RECORD SET Block Start
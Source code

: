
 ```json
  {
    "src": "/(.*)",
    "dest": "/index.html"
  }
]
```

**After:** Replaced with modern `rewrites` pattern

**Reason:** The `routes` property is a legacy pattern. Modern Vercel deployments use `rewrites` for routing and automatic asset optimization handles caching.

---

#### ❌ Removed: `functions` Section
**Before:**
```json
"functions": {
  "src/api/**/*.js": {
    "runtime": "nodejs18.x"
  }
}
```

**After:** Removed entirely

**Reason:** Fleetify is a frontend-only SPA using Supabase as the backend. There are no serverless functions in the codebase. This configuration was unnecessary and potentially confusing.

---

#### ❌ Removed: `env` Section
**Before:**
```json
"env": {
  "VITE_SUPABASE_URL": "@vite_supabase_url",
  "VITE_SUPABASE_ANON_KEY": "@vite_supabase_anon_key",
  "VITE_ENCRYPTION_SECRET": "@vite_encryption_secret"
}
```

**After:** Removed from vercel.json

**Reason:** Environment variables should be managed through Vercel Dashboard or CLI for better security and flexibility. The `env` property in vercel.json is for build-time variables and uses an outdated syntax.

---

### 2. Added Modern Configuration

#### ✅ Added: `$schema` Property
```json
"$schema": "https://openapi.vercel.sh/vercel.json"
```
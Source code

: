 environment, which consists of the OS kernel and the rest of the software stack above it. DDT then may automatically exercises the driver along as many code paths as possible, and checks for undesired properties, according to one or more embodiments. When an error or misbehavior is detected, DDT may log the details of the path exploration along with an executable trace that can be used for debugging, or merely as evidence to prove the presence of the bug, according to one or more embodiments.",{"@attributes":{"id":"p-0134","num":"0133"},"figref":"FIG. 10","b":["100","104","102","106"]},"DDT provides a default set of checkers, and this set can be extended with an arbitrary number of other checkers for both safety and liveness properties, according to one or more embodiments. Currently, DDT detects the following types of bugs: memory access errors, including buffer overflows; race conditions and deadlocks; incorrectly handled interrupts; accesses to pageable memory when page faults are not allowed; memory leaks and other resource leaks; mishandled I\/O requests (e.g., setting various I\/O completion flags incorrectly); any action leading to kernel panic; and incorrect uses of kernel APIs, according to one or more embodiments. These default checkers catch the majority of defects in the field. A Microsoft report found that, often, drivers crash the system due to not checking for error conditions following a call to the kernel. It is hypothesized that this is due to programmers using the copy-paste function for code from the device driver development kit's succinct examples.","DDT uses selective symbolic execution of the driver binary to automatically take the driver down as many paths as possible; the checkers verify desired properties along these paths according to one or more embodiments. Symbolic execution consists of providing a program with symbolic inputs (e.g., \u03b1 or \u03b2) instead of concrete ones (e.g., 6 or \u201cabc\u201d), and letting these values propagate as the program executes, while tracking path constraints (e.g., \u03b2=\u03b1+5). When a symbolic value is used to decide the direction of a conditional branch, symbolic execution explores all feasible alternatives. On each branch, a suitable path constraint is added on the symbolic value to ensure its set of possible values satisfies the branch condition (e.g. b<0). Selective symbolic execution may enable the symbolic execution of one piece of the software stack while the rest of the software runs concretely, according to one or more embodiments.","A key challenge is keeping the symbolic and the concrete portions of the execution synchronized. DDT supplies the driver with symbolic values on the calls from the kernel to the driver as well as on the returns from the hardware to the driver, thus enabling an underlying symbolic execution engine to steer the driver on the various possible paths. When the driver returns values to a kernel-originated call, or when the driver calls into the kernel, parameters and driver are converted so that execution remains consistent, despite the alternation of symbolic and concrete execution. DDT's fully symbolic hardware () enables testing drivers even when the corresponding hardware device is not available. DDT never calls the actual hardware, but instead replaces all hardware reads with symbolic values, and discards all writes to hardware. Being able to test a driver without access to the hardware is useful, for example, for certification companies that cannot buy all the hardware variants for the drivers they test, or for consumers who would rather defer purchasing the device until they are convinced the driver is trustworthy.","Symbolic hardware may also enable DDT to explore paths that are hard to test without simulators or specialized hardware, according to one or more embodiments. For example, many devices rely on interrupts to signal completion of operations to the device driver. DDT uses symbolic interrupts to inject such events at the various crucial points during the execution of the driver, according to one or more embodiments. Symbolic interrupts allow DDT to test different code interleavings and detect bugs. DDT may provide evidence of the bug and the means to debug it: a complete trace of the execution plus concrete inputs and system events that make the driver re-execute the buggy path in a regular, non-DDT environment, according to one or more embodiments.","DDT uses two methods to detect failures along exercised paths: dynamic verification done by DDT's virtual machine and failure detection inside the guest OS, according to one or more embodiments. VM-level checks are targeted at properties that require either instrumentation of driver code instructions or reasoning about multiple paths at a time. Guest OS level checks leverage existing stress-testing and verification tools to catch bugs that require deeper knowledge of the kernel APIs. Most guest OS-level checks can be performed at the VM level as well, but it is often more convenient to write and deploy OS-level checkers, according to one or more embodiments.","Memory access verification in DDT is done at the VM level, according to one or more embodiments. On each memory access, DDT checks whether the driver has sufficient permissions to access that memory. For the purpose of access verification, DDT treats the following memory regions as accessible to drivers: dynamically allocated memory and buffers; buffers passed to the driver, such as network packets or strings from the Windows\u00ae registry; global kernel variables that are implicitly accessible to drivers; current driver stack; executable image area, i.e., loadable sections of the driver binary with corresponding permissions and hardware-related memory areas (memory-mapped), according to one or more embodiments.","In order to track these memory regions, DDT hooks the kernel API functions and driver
RECORD SET Block End
WORK TO COMPLETE
Identify each line in the entries with the word "After" and copy it.

TASK RESULT
**After:** Replaced with modern `rewrites` pattern
**After:** Removed entirely
**After:** Removed from vercel.json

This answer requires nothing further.